Uma pesquisa realizada pela Fundação Oswaldo Cruz (Fiocruz), com o apoio do Instituto Socioambiental (ISA), trouxe à tona uma preocupante realidade vivenciada pelos indígenas Yanomami em Roraima. O estudo analisou amostras de cabelo de cerca de 300 participantes em nove aldeias, revelando que todos os indígenas estão contaminados por mercúrio, com os maiores níveis de exposição registrados nas aldeias localizadas mais próximas aos garimpos ilegais de ouro. As coletas foram realizadas na região do Alto Rio Mucajaí, em outubro de 2022, e os resultados foram divulgados pela Fiocruz nesta quinta-feira (4/4).
Os resultados são alarmantes: quase 11% das amostras apresentaram índices de mercúrio considerados altos, acima de 6,0 microgramas por grama, um patamar que requer atenção especial devido aos sérios riscos à saúde. É importante ressaltar que, de acordo com a Organização Mundial da Saúde (OMS), não há um nível seguro de exposição ao mercúrio.
Crianças da aldeia Yanomami. Foto: Reprodução.
Além da contaminação por mercúrio, o estudo identificou altas incidências de doenças crônicas não transmissíveis, malária, anemia e desnutrição entre os Yanomami. Apenas 15,5% das crianças na região estudada estavam com as vacinas do calendário nacional de imunização em dia.
Diante desse cenário preocupante, os pesquisadores enfatizam a necessidade urgente de ações efetivas, como a interrupção imediata do garimpo ilegal e do uso de mercúrio, a desintrusão dos invasores e a construção de unidades de saúde estratégicas na Terra Indígena Yanomami.
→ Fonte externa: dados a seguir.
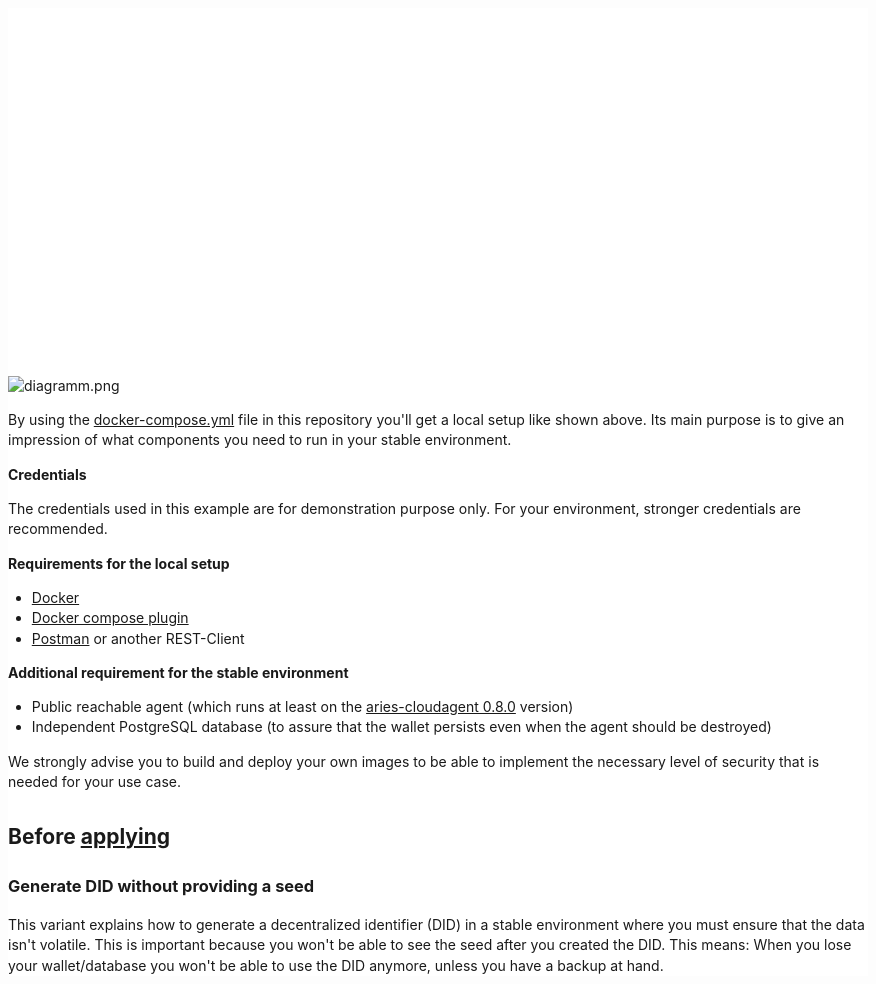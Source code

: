 ![security_consideration.svg](doc%2Fsecurity_consideration.svg)

![diagramm.png](doc%2Fdiagramm.png)

By using the [docker-compose.yml](docker-compose.yml) file in this repository you'll get a local setup like shown above. Its main purpose is to give an impression of what components you need to run in your stable environment. 

**Credentials**

The credentials used in this example are for demonstration purpose only. For your environment, stronger credentials are recommended.

**Requirements for the local setup**
- [Docker](https://docs.docker.com/engine/install/ubuntu/)
- [Docker compose plugin](https://www.postman.com/)
- [Postman](https://www.postman.com/) or another REST-Client

**Additional requirement for the stable environment**
- Public reachable agent (which runs at least on the [aries-cloudagent 0.8.0](https://hub.docker.com/layers/bcgovimages/aries-cloudagent/py36-1.16-1_0.8.0/images/sha256-23f8205a0e839e95eda277a9f3b2c0538d1f69871f32743f87d5cb0378a9ad4f?context=explore) version)
- Independent PostgreSQL database (to assure that the wallet persists even when the agent should be destroyed)

We strongly advise you to build and deploy your own images to be able to implement the necessary level of security that is needed for your use case.

## Before [applying](https://github.com/e-id-admin/public-sandbox-trustinfrastructure#how-to-apply-to-the-sandbox)

### Generate DID without providing a seed
This variant explains how to generate a decentralized identifier (DID) in a stable environment where you must ensure that the data isn't volatile. This is important because you won't be able to see the seed after you created the DID. This means: When you lose your wallet/database you won't be able to use the DID anymore, unless you have a backup at hand.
Essas medidas são cruciais para mitigar os impactos à saúde e ao meio ambiente causados pela contaminação por mercúrio nessa região, garantindo a proteção e a preservação desse importante grupo étnico e cultural.
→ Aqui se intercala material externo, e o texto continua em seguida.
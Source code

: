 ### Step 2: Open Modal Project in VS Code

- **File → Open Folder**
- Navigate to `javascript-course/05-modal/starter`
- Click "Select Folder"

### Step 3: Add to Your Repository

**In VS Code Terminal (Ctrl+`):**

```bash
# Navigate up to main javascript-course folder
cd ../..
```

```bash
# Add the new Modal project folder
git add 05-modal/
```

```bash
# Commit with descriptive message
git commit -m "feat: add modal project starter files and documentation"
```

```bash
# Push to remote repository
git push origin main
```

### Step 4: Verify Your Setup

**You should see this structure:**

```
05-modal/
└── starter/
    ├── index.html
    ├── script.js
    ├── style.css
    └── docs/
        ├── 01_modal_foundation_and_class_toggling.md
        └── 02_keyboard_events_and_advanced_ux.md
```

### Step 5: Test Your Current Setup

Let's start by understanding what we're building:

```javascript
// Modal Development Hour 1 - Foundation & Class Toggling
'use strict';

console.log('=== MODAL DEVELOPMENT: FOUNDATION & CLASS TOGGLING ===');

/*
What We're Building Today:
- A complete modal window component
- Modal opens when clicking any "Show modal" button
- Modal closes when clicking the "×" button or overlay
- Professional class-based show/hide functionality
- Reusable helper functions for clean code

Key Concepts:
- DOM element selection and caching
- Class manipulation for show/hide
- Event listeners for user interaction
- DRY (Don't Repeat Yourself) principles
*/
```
“O garimpo é o maior mal que temos hoje na Terra Yanomami. É necessário e urgente a desintrusão, a saída desses invasores. Se o garimpo permanece, permanece também a contaminação, devastação, doenças como malária e desnutrição e isso é o resultado dessa pesquisa, é a prova concreta!”, enfatiza o vice-presidente da Hutukara Associação Yanomami (HAY), Dário Vitório Kopenawa.